What needs to be done:
Your answer must be an exact copy of the records below, with every picture left out.

Items listed in a dataset

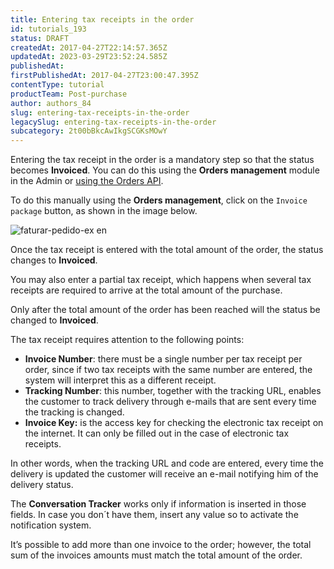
 ```yaml
---
title: Entering tax receipts in the order
id: tutorials_193
status: DRAFT
createdAt: 2017-04-27T22:14:57.365Z
updatedAt: 2023-03-29T23:52:24.585Z
publishedAt: 
firstPublishedAt: 2017-04-27T23:00:47.395Z
contentType: tutorial
productTeam: Post-purchase
author: authors_84
slug: entering-tax-receipts-in-the-order
legacySlug: entering-tax-receipts-in-the-order
subcategory: 2t00bBkcAwIkgSCGKsMOwY
---
```


Entering the tax receipt in the order is a mandatory step so that the status becomes __Invoiced__. You can do this using the __Orders management__ module in the Admin or [using the Orders API](https://developers.vtex.com/vtex-developer-docs/reference/invoice "Invoice").

To do this manually using the **Orders management**,  click on the `Invoice package` button, as shown in the image below.

![faturar-pedido-ex en](//images.ctfassets.net/alneenqid6w5/3xGII9E1x6Iogai8qYyWYw/d50b5a145891ac1766882dabdf35a371/ex_1_en.png)

Once the tax receipt is entered with the total amount of the order, the status changes to **Invoiced**.

You may also enter a partial tax receipt, which happens when several tax receipts are required to arrive at the total amount of the purchase. 

<div class="alert alert-info">
<p>Only after the total amount of the order has been reached will the status be changed to <strong>Invoiced</strong>.</p>
</div>

The tax receipt requires attention to the following points: 

- **Invoice Number**: there must be a single number per tax receipt per order, since if two tax receipts with the same number are entered, the system will interpret this as a different receipt.
- **Tracking Number**: this number, together with the tracking URL, enables the customer to track delivery through e-mails that are sent every time the tracking is changed.
- **Invoice Key:** is the access key for checking the electronic tax receipt on the internet. It can only be filled out in the case of electronic tax receipts.

In other words, when the tracking URL and code are entered, every time the delivery is updated the customer will receive an e-mail notifying him of the delivery status.

The **Conversation Tracker** works only if information is inserted in those fields. In case you don´t have them, insert any value so to activate the notification system.

<div class="alert alert-danger">
It’s possible to add more than one invoice to the order; however, the total sum of the invoices amounts must match the total amount of the order.
</div>
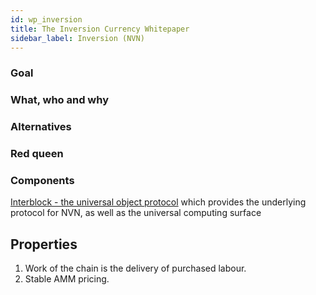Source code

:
 ```yaml
---
id: wp_inversion
title: The Inversion Currency Whitepaper
sidebar_label: Inversion (NVN)
---
```


### Goal

<!-- What is the goal of the inversion currency -->

### What, who and why

<!-- What does the inversion currency do, who does it do it for and why do they want to do that? -->

### Alternatives

<!-- What is the best current and foreseeable future alternative for each need identified in 1 and what makes NVN better than that alternative -->

### Red queen

<!-- What is the sustainable competitive advantage that allows NVN to stay ahead ahead of the alternatives -->

### Components

<!-- What are the components of the system. How do they work and how do they interact -->

[Interblock - the universal object protocol](./wp_interblock.md) which provides the underlying protocol for NVN, as well as the universal computing surface

## Properties

1. Work of the chain is the delivery of purchased labour.
1. Stable AMM pricing.
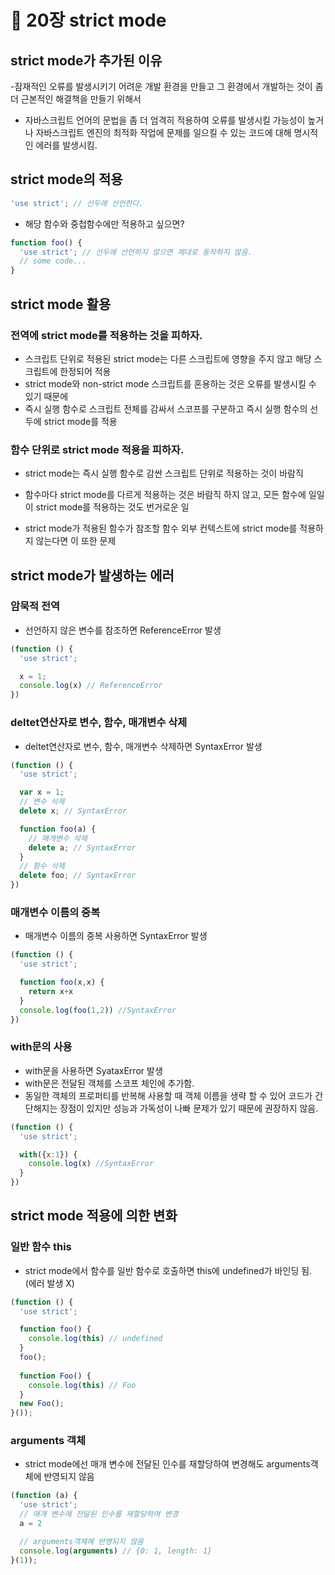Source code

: # 📂 20장 strict mode

## strict mode가 추가된 이유
-잠재적인 오류를 발생시키기 어려운 개발 환경을 만들고 그 환경에서 개발하는 것이 좀 더 근본적인 해결책을 만들기 위해서

- 자바스크립트 언어의 문법을 좀 더 엄격히 적용하여 오류를 발생시킬 가능성이 높거나 자바스크립트 엔진의 최적화 작업에 문제를 일으킬 수 있는 코드에 대해 명시적인 에러를 발생시킴.

## strict mode의 적용

```js
'use strict'; // 선두에 선언한다.
```

- 해당 함수와 중첩함수에만 적용하고 싶으면?

```js
function foo() { 
  'use strict'; // 선두에 선언하지 않으면 제대로 동작하지 않음.
  // some code...
}
```

## strict mode 활용

### 전역에 strict mode를 적용하는 것을 피하자.
- 스크립트 단위로 적용된 strict mode는 다른 스크립트에 영향을 주지 않고 해당 스크립트에 한정되어 적용
- strict mode와 non-strict mode 스크립트를 혼용하는 것은 오류를 발생시킬 수 있기 때문에
- 즉시 실행 함수로 스크립트 전체를 감싸서 스코프를 구분하고 즉시 실행 함수의 선두에 strict mode를 적용


### 함수 단위로 strict mode 적용을 피하자.

- strict mode는 즉시 실행 함수로 감싼 스크립트 단위로 적용하는 것이 바람직

- 함수마다 strict mode를 다르게 적용하는 것은 바람직 하지 않고, 모든 함수에 일일이 strict mode를 적용하는 것도 번거로운 일
- strict mode가 적용된 함수가 참조할 함수 외부 컨텍스트에 strict mode를 적용하지 않는다면 이 또한 문제

## strict mode가 발생하는 에러

### 암묵적 전역

- 선언하지 않은 변수를 참조하면 ReferenceError 발생

```js
(function () {
  'use strict';

  x = 1;
  console.log(x) // ReferenceError
})
```
### deltet연산자로 변수, 함수, 매개변수 삭제

- deltet연산자로 변수, 함수, 매개변수 삭제하면 SyntaxError 발생


```js
(function () {
  'use strict';

  var x = 1;
  // 변수 삭제
  delete x; // SyntaxError 

  function foo(a) {
    // 매개변수 삭제
    delete a; // SyntaxError 
  }
  // 함수 삭제
  delete foo; // SyntaxError 
})
```

### 매개변수 이름의 중복

- 매개변수 이름의 중복 사용하면 SyntaxError 발생

```js
(function () {
  'use strict';

  function foo(x,x) {
    return x+x
  }
  console.log(foo(1,2)) //SyntaxError
})
```

### with문의 사용
  - with문을 사용하면 SyataxError 발생
  - with문은 전달된 객체를 스코프 체인에 추가함.
  - 동일한 객체의 프로퍼티를 반복해 사용할 때 객체 이름을 생략 할 수 있어 코드가 간단해지는 장점이 있지만 성능과 가독성이 나빠 문제가 있기 때문에 권장하지 않음.

```js
(function () {
  'use strict';

  with({x:1}) {
    console.log(x) //SyntaxError
  }
})
```

## strict mode 적용에 의한 변화
### 일반 함수 this

- strict mode에서 함수를 일반 함수로 호출하면 this에 undefined가 바인딩 됨. (에러 발생 X)

```js
(function () {
  'use strict';

  function foo() {
    console.log(this) // undefined
  }
  foo();
  
  function Foo() {
    console.log(this) // Foo
  }
  new Foo();
}());
```

### arguments 객체
- strict mode에선 매개 변수에 전달된 인수를 재할당하여 변경해도 arguments객체에 반영되지 않음

```js
(function (a) {
  'use strict';
  // 매개 변수에 전달된 인수를 재할당하여 변경
  a = 2

  // arguments객체에 반영되지 않음
  console.log(arguments) // {0: 1, length: 1}
}(1));
```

Answer section:
 ```yaml
---
title: Entering tax receipts in the order
id: tutorials_193
status: DRAFT
createdAt: 2017-04-27T22:14:57.365Z
updatedAt: 2023-03-29T23:52:24.585Z
publishedAt: 
firstPublishedAt: 2017-04-27T23:00:47.395Z
contentType: tutorial
productTeam: Post-purchase
author: authors_84
slug: entering-tax-receipts-in-the-order
legacySlug: entering-tax-receipts-in-the-order
subcategory: 2t00bBkcAwIkgSCGKsMOwY
---
```


Entering the tax receipt in the order is a mandatory step so that the status becomes __Invoiced__. You can do this using the __Orders management__ module in the Admin or [using the Orders API](https://developers.vtex.com/vtex-developer-docs/reference/invoice "Invoice").

To do this manually using the **Orders management**,  click on the `Invoice package` button, as shown in the image below.

![faturar-pedido-ex en](//images.ctfassets.net/alneenqid6w5/3xGII9E1x6Iogai8qYyWYw/d50b5a145891ac1766882dabdf35a371/ex_1_en.png)

Once the tax receipt is entered with the total amount of the order, the status changes to **Invoiced**.

You may also enter a partial tax receipt, which happens when several tax receipts are required to arrive at the total amount of the purchase. 

<div class="alert alert-info">
<p>Only after the total amount of the order has been reached will the status be changed to <strong>Invoiced</strong>.</p>
</div>

The tax receipt requires attention to the following points: 

- **Invoice Number**: there must be a single number per tax receipt per order, since if two tax receipts with the same number are entered, the system will interpret this as a different receipt.
- **Tracking Number**: this number, together with the tracking URL, enables the customer to track delivery through e-mails that are sent every time the tracking is changed.
- **Invoice Key:** is the access key for checking the electronic tax receipt on the internet. It can only be filled out in the case of electronic tax receipts.

In other words, when the tracking URL and code are entered, every time the delivery is updated the customer will receive an e-mail notifying him of the delivery status.

The **Conversation Tracker** works only if information is inserted in those fields. In case you don´t have them, insert any value so to activate the notification system.

<div class="alert alert-danger">
It’s possible to add more than one invoice to the order; however, the total sum of the invoices amounts must match the total amount of the order.
</div>
Source code

:
 ```yaml
---
id: wp_inversion
title: The Inversion Currency Whitepaper
sidebar_label: Inversion (NVN)
---
```


### Goal

<!-- What is the goal of the inversion currency -->

### What, who and why

<!-- What does the inversion currency do, who does it do it for and why do they want to do that? -->

### Alternatives

<!-- What is the best current and foreseeable future alternative for each need identified in 1 and what makes NVN better than that alternative -->

### Red queen

<!-- What is the sustainable competitive advantage that allows NVN to stay ahead ahead of the alternatives -->

### Components

<!-- What are the components of the system. How do they work and how do they interact -->

[Interblock - the universal object protocol](./wp_interblock.md) which provides the underlying protocol for NVN, as well as the universal computing surface

## Properties

1. Work of the chain is the delivery of purchased labour.
1. Stable AMM pricing.
Source code

: # 📂 20장 strict mode

## strict mode가 추가된 이유
-잠재적인 오류를 발생시키기 어려운 개발 환경을 만들고 그 환경에서 개발하는 것이 좀 더 근본적인 해결책을 만들기 위해서

- 자바스크립트 언어의 문법을 좀 더 엄격히 적용하여 오류를 발생시킬 가능성이 높거나 자바스크립트 엔진의 최적화 작업에 문제를 일으킬 수 있는 코드에 대해 명시적인 에러를 발생시킴.

## strict mode의 적용

```js
'use strict'; // 선두에 선언한다.
```

- 해당 함수와 중첩함수에만 적용하고 싶으면?

```js
function foo() { 
  'use strict'; // 선두에 선언하지 않으면 제대로 동작하지 않음.
  // some code...
}
```

## strict mode 활용

### 전역에 strict mode를 적용하는 것을 피하자.
- 스크립트 단위로 적용된 strict mode는 다른 스크립트에 영향을 주지 않고 해당 스크립트에 한정되어 적용
- strict mode와 non-strict mode 스크립트를 혼용하는 것은 오류를 발생시킬 수 있기 때문에
- 즉시 실행 함수로 스크립트 전체를 감싸서 스코프를 구분하고 즉시 실행 함수의 선두에 strict mode를 적용


### 함수 단위로 strict mode 적용을 피하자.

- strict mode는 즉시 실행 함수로 감싼 스크립트 단위로 적용하는 것이 바람직

- 함수마다 strict mode를 다르게 적용하는 것은 바람직 하지 않고, 모든 함수에 일일이 strict mode를 적용하는 것도 번거로운 일
- strict mode가 적용된 함수가 참조할 함수 외부 컨텍스트에 strict mode를 적용하지 않는다면 이 또한 문제

## strict mode가 발생하는 에러

### 암묵적 전역

- 선언하지 않은 변수를 참조하면 ReferenceError 발생

```js
(function () {
  'use strict';

  x = 1;
  console.log(x) // ReferenceError
})
```
### deltet연산자로 변수, 함수, 매개변수 삭제

- deltet연산자로 변수, 함수, 매개변수 삭제하면 SyntaxError 발생


```js
(function () {
  'use strict';

  var x = 1;
  // 변수 삭제
  delete x; // SyntaxError 

  function foo(a) {
    // 매개변수 삭제
    delete a; // SyntaxError 
  }
  // 함수 삭제
  delete foo; // SyntaxError 
})
```

### 매개변수 이름의 중복

- 매개변수 이름의 중복 사용하면 SyntaxError 발생

```js
(function () {
  'use strict';

  function foo(x,x) {
    return x+x
  }
  console.log(foo(1,2)) //SyntaxError
})
```

### with문의 사용
  - with문을 사용하면 SyataxError 발생
  - with문은 전달된 객체를 스코프 체인에 추가함.
  - 동일한 객체의 프로퍼티를 반복해 사용할 때 객체 이름을 생략 할 수 있어 코드가 간단해지는 장점이 있지만 성능과 가독성이 나빠 문제가 있기 때문에 권장하지 않음.

```js
(function () {
  'use strict';

  with({x:1}) {
    console.log(x) //SyntaxError
  }
})
```

## strict mode 적용에 의한 변화
### 일반 함수 this

- strict mode에서 함수를 일반 함수로 호출하면 this에 undefined가 바인딩 됨. (에러 발생 X)

```js
(function () {
  'use strict';

  function foo() {
    console.log(this) // undefined
  }
  foo();
  
  function Foo() {
    console.log(this) // Foo
  }
  new Foo();
}());
```

### arguments 객체
- strict mode에선 매개 변수에 전달된 인수를 재할당하여 변경해도 arguments객체에 반영되지 않음

```js
(function (a) {
  'use strict';
  // 매개 변수에 전달된 인수를 재할당하여 변경
  a = 2

  // arguments객체에 반영되지 않음
  console.log(arguments) // {0: 1, length: 1}
}(1));
```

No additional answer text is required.